Given information:
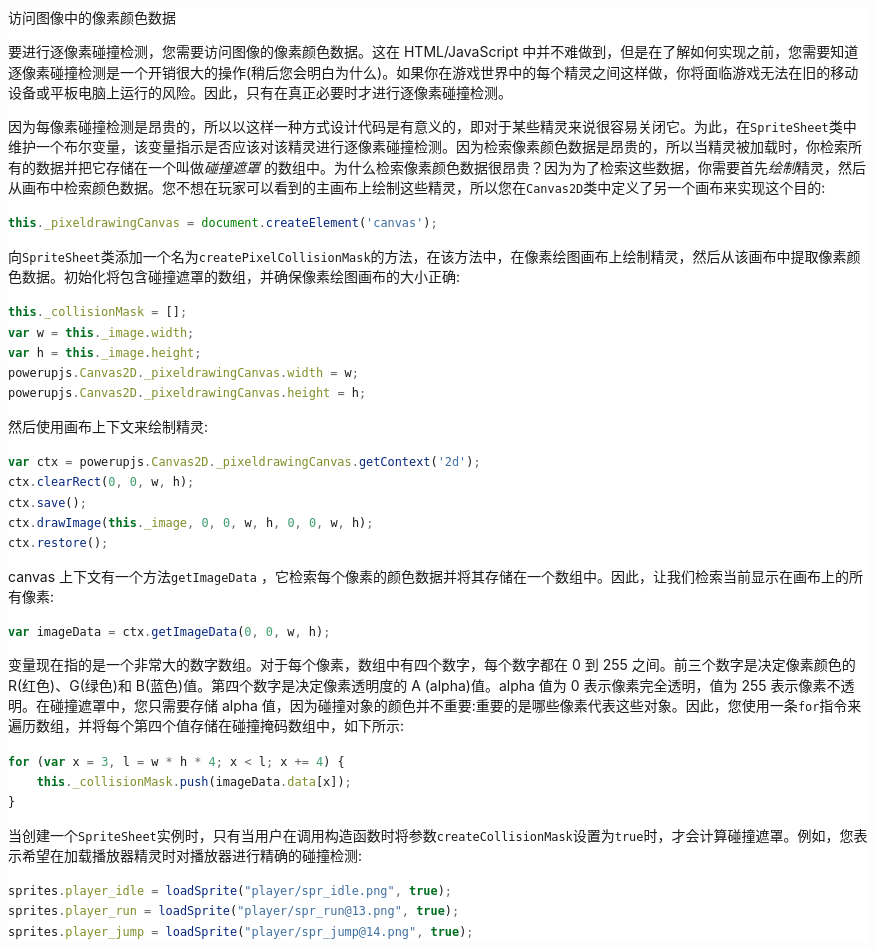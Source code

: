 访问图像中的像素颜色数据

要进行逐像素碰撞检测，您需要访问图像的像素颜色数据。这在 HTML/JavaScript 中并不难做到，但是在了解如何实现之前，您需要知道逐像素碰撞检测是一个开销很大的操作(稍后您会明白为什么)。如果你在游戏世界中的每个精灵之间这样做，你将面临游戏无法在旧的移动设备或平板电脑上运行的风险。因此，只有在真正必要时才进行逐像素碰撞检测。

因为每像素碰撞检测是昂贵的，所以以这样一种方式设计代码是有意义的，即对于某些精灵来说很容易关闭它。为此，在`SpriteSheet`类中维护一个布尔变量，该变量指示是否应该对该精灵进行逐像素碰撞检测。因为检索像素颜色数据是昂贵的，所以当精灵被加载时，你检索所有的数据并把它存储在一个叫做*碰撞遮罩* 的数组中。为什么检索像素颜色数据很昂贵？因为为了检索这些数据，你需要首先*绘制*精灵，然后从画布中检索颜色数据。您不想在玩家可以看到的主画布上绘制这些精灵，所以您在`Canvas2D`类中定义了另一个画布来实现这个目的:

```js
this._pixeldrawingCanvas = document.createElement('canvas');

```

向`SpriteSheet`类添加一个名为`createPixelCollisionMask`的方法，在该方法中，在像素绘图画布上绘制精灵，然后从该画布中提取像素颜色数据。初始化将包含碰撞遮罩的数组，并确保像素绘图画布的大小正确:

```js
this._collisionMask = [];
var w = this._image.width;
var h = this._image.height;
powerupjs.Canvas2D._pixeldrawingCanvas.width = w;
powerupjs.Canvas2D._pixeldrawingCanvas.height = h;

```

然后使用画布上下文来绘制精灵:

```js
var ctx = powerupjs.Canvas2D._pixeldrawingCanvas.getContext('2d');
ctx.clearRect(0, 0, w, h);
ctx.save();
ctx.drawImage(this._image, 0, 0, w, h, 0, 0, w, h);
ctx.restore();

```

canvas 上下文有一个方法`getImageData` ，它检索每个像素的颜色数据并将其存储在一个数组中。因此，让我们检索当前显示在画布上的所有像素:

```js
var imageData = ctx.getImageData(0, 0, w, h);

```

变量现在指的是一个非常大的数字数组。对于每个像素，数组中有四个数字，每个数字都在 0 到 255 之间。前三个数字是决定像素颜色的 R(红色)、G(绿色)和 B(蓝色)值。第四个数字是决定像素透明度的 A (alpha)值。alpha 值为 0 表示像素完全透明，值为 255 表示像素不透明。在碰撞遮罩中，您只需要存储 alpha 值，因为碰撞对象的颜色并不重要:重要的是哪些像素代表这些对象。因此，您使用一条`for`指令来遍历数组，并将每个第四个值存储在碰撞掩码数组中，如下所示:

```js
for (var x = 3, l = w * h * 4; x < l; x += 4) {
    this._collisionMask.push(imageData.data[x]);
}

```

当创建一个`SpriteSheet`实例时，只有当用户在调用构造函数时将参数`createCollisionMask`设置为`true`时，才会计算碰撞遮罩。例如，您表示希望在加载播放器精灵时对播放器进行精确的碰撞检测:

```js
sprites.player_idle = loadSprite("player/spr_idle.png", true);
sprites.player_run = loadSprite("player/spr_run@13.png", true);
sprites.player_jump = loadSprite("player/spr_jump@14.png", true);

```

Task objective:
Pictures stay out of the copy, while everything else in the records above goes in exactly as written.

Finished exercise:
Source code

: 访问图像中的像素颜色数据

要进行逐像素碰撞检测，您需要访问图像的像素颜色数据。这在 HTML/JavaScript 中并不难做到，但是在了解如何实现之前，您需要知道逐像素碰撞检测是一个开销很大的操作(稍后您会明白为什么)。如果你在游戏世界中的每个精灵之间这样做，你将面临游戏无法在旧的移动设备或平板电脑上运行的风险。因此，只有在真正必要时才进行逐像素碰撞检测。

因为每像素碰撞检测是昂贵的，所以以这样一种方式设计代码是有意义的，即对于某些精灵来说很容易关闭它。为此，在`SpriteSheet`类中维护一个布尔变量，该变量指示是否应该对该精灵进行逐像素碰撞检测。因为检索像素颜色数据是昂贵的，所以当精灵被加载时，你检索所有的数据并把它存储在一个叫做*碰撞遮罩* 的数组中。为什么检索像素颜色数据很昂贵？因为为了检索这些数据，你需要首先*绘制*精灵，然后从画布中检索颜色数据。您不想在玩家可以看到的主画布上绘制这些精灵，所以您在`Canvas2D`类中定义了另一个画布来实现这个目的:

```js
this._pixeldrawingCanvas = document.createElement('canvas');

```

向`SpriteSheet`类添加一个名为`createPixelCollisionMask`的方法，在该方法中，在像素绘图画布上绘制精灵，然后从该画布中提取像素颜色数据。初始化将包含碰撞遮罩的数组，并确保像素绘图画布的大小正确:

```js
this._collisionMask = [];
var w = this._image.width;
var h = this._image.height;
powerupjs.Canvas2D._pixeldrawingCanvas.width = w;
powerupjs.Canvas2D._pixeldrawingCanvas.height = h;

```

然后使用画布上下文来绘制精灵:

```js
var ctx = powerupjs.Canvas2D._pixeldrawingCanvas.getContext('2d');
ctx.clearRect(0, 0, w, h);
ctx.save();
ctx.drawImage(this._image, 0, 0, w, h, 0, 0, w, h);
ctx.restore();

```

canvas 上下文有一个方法`getImageData` ，它检索每个像素的颜色数据并将其存储在一个数组中。因此，让我们检索当前显示在画布上的所有像素:

```js
var imageData = ctx.getImageData(0, 0, w, h);

```

变量现在指的是一个非常大的数字数组。对于每个像素，数组中有四个数字，每个数字都在 0 到 255 之间。前三个数字是决定像素颜色的 R(红色)、G(绿色)和 B(蓝色)值。第四个数字是决定像素透明度的 A (alpha)值。alpha 值为 0 表示像素完全透明，值为 255 表示像素不透明。在碰撞遮罩中，您只需要存储 alpha 值，因为碰撞对象的颜色并不重要:重要的是哪些像素代表这些对象。因此，您使用一条`for`指令来遍历数组，并将每个第四个值存储在碰撞掩码数组中，如下所示:

```js
for (var x = 3, l = w * h * 4; x < l; x += 4) {
    this._collisionMask.push(imageData.data[x]);
}

```

当创建一个`SpriteSheet`实例时，只有当用户在调用构造函数时将参数`createCollisionMask`设置为`true`时，才会计算碰撞遮罩。例如，您表示希望在加载播放器精灵时对播放器进行精确的碰撞检测:

```js
sprites.player_idle = loadSprite("player/spr_idle.png", true);
sprites.player_run = loadSprite("player/spr_run@13.png", true);
sprites.player_jump = loadSprite("player/spr_jump@14.png", true);

```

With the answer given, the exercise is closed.